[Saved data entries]
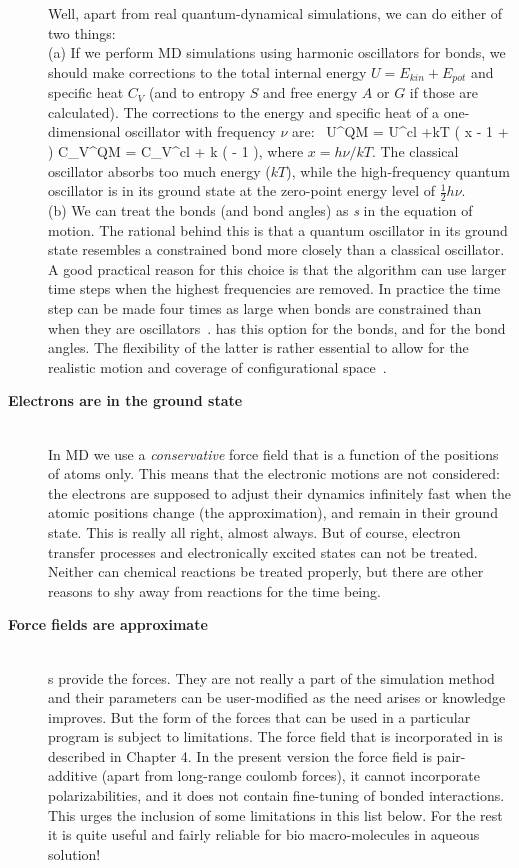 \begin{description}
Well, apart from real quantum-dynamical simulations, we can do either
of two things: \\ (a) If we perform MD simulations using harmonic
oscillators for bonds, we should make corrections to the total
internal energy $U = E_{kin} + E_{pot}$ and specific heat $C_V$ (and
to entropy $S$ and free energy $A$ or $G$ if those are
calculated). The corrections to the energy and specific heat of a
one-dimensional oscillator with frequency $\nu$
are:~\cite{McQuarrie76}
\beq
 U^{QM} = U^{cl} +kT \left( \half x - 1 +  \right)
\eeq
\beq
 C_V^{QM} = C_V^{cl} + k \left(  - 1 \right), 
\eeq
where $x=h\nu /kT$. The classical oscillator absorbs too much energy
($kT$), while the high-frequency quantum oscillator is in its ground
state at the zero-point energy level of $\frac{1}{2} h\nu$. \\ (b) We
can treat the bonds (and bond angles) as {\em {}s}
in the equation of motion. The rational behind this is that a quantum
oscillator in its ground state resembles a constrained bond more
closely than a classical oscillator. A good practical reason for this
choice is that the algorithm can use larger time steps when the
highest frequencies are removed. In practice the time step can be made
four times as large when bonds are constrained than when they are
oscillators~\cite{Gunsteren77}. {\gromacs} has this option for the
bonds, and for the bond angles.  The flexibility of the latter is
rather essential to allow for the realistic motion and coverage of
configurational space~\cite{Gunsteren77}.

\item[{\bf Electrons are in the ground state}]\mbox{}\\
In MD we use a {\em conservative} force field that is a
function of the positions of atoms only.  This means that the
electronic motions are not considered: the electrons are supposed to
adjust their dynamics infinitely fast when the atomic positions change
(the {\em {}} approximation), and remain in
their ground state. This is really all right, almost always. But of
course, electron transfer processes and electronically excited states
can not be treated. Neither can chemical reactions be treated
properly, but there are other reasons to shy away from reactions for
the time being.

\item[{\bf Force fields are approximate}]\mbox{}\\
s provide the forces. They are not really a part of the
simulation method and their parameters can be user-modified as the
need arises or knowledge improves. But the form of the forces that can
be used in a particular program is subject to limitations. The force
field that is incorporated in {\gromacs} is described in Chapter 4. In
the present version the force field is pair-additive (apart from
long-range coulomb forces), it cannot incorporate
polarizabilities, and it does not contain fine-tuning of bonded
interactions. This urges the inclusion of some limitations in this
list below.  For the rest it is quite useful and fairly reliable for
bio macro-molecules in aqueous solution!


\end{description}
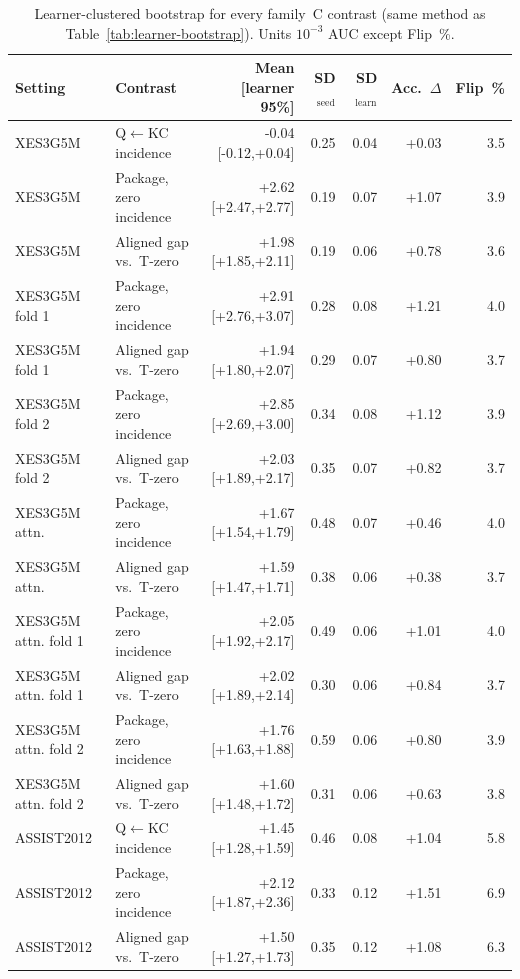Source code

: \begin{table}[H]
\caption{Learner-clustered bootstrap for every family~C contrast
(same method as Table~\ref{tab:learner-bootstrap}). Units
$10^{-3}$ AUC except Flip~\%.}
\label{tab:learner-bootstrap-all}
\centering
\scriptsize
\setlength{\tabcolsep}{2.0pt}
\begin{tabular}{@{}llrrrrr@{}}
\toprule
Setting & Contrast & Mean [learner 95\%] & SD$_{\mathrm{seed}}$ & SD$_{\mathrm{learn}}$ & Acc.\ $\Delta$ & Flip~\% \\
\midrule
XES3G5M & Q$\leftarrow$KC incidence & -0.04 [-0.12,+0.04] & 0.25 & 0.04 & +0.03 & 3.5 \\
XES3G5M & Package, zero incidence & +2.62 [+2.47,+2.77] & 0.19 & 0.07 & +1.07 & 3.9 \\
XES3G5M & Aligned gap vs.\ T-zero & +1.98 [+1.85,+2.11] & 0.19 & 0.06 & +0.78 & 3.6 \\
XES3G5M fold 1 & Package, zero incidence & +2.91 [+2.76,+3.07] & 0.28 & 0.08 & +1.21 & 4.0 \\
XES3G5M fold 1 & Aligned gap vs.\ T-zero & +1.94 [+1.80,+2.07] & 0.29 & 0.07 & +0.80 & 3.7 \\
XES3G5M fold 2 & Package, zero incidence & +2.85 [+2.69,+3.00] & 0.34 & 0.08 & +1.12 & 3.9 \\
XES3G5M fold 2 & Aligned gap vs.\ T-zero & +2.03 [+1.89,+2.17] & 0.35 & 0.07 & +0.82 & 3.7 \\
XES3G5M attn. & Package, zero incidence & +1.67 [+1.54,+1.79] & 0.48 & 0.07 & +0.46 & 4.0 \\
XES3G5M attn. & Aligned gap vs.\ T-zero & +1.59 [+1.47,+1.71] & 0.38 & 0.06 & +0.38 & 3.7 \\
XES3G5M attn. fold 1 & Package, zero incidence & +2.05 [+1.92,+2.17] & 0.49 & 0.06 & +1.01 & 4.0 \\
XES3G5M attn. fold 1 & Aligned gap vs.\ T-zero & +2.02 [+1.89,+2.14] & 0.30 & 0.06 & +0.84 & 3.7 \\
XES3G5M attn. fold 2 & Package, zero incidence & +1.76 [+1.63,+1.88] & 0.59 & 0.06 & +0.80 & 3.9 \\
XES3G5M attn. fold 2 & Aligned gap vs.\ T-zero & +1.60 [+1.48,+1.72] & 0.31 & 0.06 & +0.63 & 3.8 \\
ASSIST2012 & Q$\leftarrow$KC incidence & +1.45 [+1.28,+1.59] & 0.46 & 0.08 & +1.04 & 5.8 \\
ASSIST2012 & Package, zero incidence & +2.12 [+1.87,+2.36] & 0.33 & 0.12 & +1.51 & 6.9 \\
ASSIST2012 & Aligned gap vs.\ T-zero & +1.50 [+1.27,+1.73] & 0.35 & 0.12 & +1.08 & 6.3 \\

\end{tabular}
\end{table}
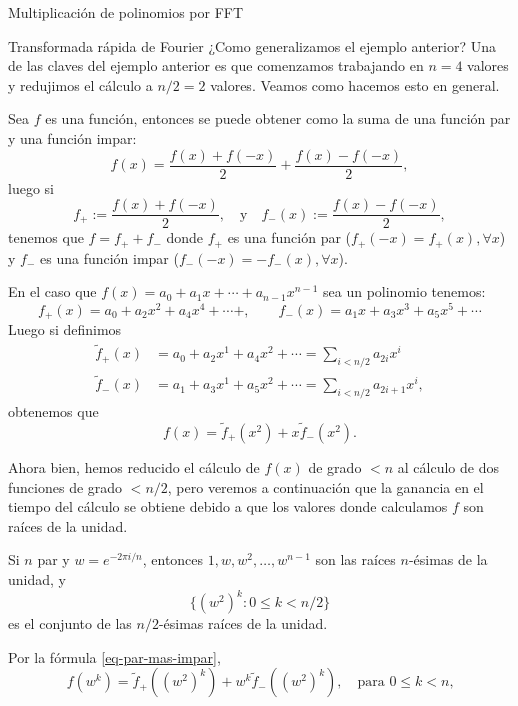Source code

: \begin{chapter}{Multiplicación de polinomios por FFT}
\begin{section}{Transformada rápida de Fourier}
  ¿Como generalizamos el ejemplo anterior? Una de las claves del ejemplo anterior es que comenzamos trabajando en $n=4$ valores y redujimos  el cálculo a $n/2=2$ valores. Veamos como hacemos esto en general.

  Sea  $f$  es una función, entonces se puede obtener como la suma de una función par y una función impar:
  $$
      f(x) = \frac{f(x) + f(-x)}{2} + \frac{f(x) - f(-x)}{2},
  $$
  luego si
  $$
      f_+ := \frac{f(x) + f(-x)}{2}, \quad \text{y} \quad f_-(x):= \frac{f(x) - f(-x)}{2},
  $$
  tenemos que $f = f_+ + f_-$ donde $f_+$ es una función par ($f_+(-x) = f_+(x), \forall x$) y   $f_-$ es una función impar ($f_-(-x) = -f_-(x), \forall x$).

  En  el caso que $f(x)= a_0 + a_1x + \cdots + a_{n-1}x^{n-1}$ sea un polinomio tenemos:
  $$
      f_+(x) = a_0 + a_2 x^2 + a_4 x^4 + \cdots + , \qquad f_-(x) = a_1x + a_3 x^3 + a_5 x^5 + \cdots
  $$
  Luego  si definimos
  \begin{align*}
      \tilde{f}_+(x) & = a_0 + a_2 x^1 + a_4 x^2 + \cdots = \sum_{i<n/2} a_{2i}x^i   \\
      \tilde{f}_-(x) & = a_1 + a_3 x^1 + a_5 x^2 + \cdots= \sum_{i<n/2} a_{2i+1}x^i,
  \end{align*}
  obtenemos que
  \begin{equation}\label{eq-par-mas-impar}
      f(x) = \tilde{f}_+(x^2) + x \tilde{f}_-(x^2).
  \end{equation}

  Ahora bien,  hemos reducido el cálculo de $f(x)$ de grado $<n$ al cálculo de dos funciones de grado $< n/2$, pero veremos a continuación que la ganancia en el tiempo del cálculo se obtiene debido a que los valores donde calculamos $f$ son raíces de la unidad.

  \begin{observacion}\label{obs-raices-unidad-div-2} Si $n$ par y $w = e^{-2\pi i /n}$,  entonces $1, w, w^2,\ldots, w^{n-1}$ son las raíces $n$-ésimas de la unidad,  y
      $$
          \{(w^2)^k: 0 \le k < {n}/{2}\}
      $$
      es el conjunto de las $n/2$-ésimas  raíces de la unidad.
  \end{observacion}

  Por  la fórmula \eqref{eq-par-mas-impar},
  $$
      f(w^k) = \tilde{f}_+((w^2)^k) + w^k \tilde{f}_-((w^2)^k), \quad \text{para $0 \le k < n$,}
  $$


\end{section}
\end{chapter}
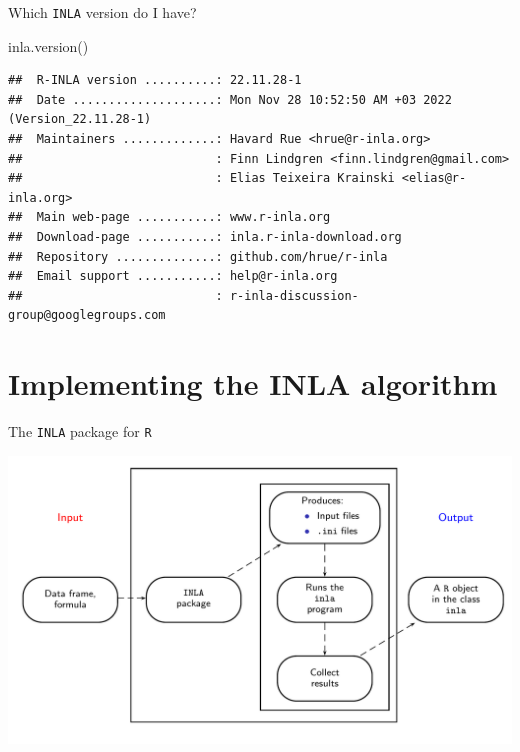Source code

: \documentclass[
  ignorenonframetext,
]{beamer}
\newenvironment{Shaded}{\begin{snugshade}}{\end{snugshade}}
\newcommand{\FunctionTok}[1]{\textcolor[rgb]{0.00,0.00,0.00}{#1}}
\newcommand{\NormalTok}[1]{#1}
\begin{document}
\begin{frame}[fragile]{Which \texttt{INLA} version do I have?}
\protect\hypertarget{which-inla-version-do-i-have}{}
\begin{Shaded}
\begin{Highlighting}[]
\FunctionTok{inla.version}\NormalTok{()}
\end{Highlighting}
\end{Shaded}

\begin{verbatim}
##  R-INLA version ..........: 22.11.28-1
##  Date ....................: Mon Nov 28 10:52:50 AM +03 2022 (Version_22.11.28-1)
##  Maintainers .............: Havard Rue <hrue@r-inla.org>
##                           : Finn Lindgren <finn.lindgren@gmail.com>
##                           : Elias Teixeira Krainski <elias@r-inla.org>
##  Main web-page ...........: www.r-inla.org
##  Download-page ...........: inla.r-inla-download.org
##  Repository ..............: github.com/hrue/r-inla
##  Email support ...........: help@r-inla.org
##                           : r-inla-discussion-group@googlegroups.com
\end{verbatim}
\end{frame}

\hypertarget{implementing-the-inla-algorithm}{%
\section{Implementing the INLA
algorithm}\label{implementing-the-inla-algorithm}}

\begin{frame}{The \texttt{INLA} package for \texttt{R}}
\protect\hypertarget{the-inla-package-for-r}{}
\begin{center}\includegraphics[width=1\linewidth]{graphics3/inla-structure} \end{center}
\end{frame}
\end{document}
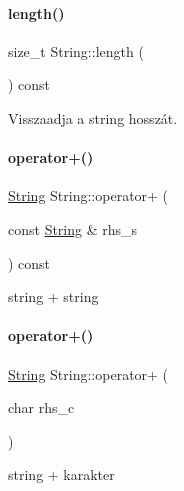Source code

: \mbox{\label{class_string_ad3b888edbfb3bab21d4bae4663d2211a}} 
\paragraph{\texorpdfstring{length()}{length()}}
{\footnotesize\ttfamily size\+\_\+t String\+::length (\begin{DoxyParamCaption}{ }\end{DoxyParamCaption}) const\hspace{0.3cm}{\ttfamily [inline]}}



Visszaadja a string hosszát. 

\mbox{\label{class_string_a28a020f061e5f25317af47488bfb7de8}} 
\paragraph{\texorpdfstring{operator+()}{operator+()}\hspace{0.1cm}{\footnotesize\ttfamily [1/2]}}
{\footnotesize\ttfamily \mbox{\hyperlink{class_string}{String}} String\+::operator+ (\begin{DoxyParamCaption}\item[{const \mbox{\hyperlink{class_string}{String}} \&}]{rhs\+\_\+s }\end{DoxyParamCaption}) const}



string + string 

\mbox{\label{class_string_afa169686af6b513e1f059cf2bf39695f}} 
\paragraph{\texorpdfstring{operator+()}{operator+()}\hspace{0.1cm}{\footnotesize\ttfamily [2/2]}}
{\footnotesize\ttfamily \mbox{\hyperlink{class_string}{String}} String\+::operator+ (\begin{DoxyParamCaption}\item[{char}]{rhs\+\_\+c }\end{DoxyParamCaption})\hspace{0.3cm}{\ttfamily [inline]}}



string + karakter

### TASK TO CARRY OUT
The answer must be an exact copy of the lines from the start of the records above through the line containing "four times as", with no pictures in it.

### ANSWER BOX
 \begin{description}
Well, apart from real quantum-dynamical simulations, we can do either
of two things: \\ (a) If we perform MD simulations using harmonic
oscillators for bonds, we should make corrections to the total
internal energy $U = E_{kin} + E_{pot}$ and specific heat $C_V$ (and
to entropy $S$ and free energy $A$ or $G$ if those are
calculated). The corrections to the energy and specific heat of a
one-dimensional oscillator with frequency $\nu$
are:~\cite{McQuarrie76}
\beq
 U^{QM} = U^{cl} +kT \left( \half x - 1 +  \right)
\eeq
\beq
 C_V^{QM} = C_V^{cl} + k \left(  - 1 \right), 
\eeq
where $x=h\nu /kT$. The classical oscillator absorbs too much energy
($kT$), while the high-frequency quantum oscillator is in its ground
state at the zero-point energy level of $\frac{1}{2} h\nu$. \\ (b) We
can treat the bonds (and bond angles) as {\em {}s}
in the equation of motion. The rational behind this is that a quantum
oscillator in its ground state resembles a constrained bond more
closely than a classical oscillator. A good practical reason for this
choice is that the algorithm can use larger time steps when the
highest frequencies are removed. In practice the time step can be made
four times as large when bonds are constrained than when they are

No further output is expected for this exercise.